GOAL OF THE EXERCISE.
Drop every picture, then transcribe the remaining data exactly.
[Opening MATERIAL FOR THIS EXERCISE section]
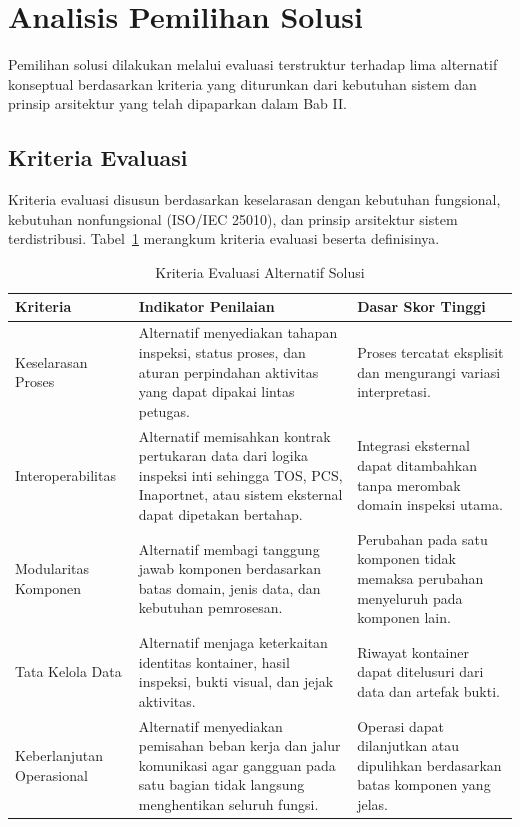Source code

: \FloatBarrier

\section{Analisis Pemilihan Solusi}

Pemilihan solusi dilakukan melalui evaluasi terstruktur terhadap lima alternatif konseptual berdasarkan kriteria yang diturunkan dari kebutuhan sistem dan prinsip arsitektur yang telah dipaparkan dalam Bab II.

\subsection{Kriteria Evaluasi}

Kriteria evaluasi disusun berdasarkan keselarasan dengan kebutuhan fungsional, kebutuhan nonfungsional (ISO/IEC 25010), dan prinsip arsitektur sistem terdistribusi. Tabel~\ref{tbl:kriteria_evaluasi} merangkum kriteria evaluasi beserta definisinya.

\begin{table}[ht]
\centering
\footnotesize
\caption{Kriteria Evaluasi Alternatif Solusi}
\label{tbl:kriteria_evaluasi}
\setlength{\tabcolsep}{4pt}
\renewcommand{\arraystretch}{1.12}
\begin{tabularx}{\textwidth}{>{\raggedright\arraybackslash}p{} >{\raggedright\arraybackslash}X >{\raggedright\arraybackslash}p{}}
\toprule
\textbf{Kriteria} & \textbf{Indikator Penilaian} & \textbf{Dasar Skor Tinggi} \\
\midrule
Keselarasan Proses & Alternatif menyediakan tahapan inspeksi, status proses, dan aturan perpindahan aktivitas yang dapat dipakai lintas petugas. & Proses tercatat eksplisit dan mengurangi variasi interpretasi. \\
Interoperabilitas & Alternatif memisahkan kontrak pertukaran data dari logika inspeksi inti sehingga TOS, PCS, Inaportnet, atau sistem eksternal dapat dipetakan bertahap. & Integrasi eksternal dapat ditambahkan tanpa merombak domain inspeksi utama. \\
Modularitas Komponen & Alternatif membagi tanggung jawab komponen berdasarkan batas domain, jenis data, dan kebutuhan pemrosesan. & Perubahan pada satu komponen tidak memaksa perubahan menyeluruh pada komponen lain. \\
Tata Kelola Data & Alternatif menjaga keterkaitan identitas kontainer, hasil inspeksi, bukti visual, dan jejak aktivitas. & Riwayat kontainer dapat ditelusuri dari data dan artefak bukti. \\
Keberlanjutan Operasional & Alternatif menyediakan pemisahan beban kerja dan jalur komunikasi agar gangguan pada satu bagian tidak langsung menghentikan seluruh fungsi. & Operasi dapat dilanjutkan atau dipulihkan berdasarkan batas komponen yang jelas. \\
\bottomrule
\end{tabularx}
\end{table}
[Closing MATERIAL FOR THIS EXERCISE section]
PROBLEM SOLUTION.
Source code

: \FloatBarrier

\section{Analisis Pemilihan Solusi}

Pemilihan solusi dilakukan melalui evaluasi terstruktur terhadap lima alternatif konseptual berdasarkan kriteria yang diturunkan dari kebutuhan sistem dan prinsip arsitektur yang telah dipaparkan dalam Bab II.

\subsection{Kriteria Evaluasi}

Kriteria evaluasi disusun berdasarkan keselarasan dengan kebutuhan fungsional, kebutuhan nonfungsional (ISO/IEC 25010), dan prinsip arsitektur sistem terdistribusi. Tabel~\ref{tbl:kriteria_evaluasi} merangkum kriteria evaluasi beserta definisinya.

\begin{table}[ht]
\centering
\footnotesize
\caption{Kriteria Evaluasi Alternatif Solusi}
\label{tbl:kriteria_evaluasi}
\setlength{\tabcolsep}{4pt}
\renewcommand{\arraystretch}{1.12}
\begin{tabularx}{\textwidth}{>{\raggedright\arraybackslash}p{} >{\raggedright\arraybackslash}X >{\raggedright\arraybackslash}p{}}
\toprule
\textbf{Kriteria} & \textbf{Indikator Penilaian} & \textbf{Dasar Skor Tinggi} \\
\midrule
Keselarasan Proses & Alternatif menyediakan tahapan inspeksi, status proses, dan aturan perpindahan aktivitas yang dapat dipakai lintas petugas. & Proses tercatat eksplisit dan mengurangi variasi interpretasi. \\
Interoperabilitas & Alternatif memisahkan kontrak pertukaran data dari logika inspeksi inti sehingga TOS, PCS, Inaportnet, atau sistem eksternal dapat dipetakan bertahap. & Integrasi eksternal dapat ditambahkan tanpa merombak domain inspeksi utama. \\
Modularitas Komponen & Alternatif membagi tanggung jawab komponen berdasarkan batas domain, jenis data, dan kebutuhan pemrosesan. & Perubahan pada satu komponen tidak memaksa perubahan menyeluruh pada komponen lain. \\
Tata Kelola Data & Alternatif menjaga keterkaitan identitas kontainer, hasil inspeksi, bukti visual, dan jejak aktivitas. & Riwayat kontainer dapat ditelusuri dari data dan artefak bukti. \\
Keberlanjutan Operasional & Alternatif menyediakan pemisahan beban kerja dan jalur komunikasi agar gangguan pada satu bagian tidak langsung menghentikan seluruh fungsi. & Operasi dapat dilanjutkan atau dipulihkan berdasarkan batas komponen yang jelas. \\
\bottomrule
\end{tabularx}
\end{table}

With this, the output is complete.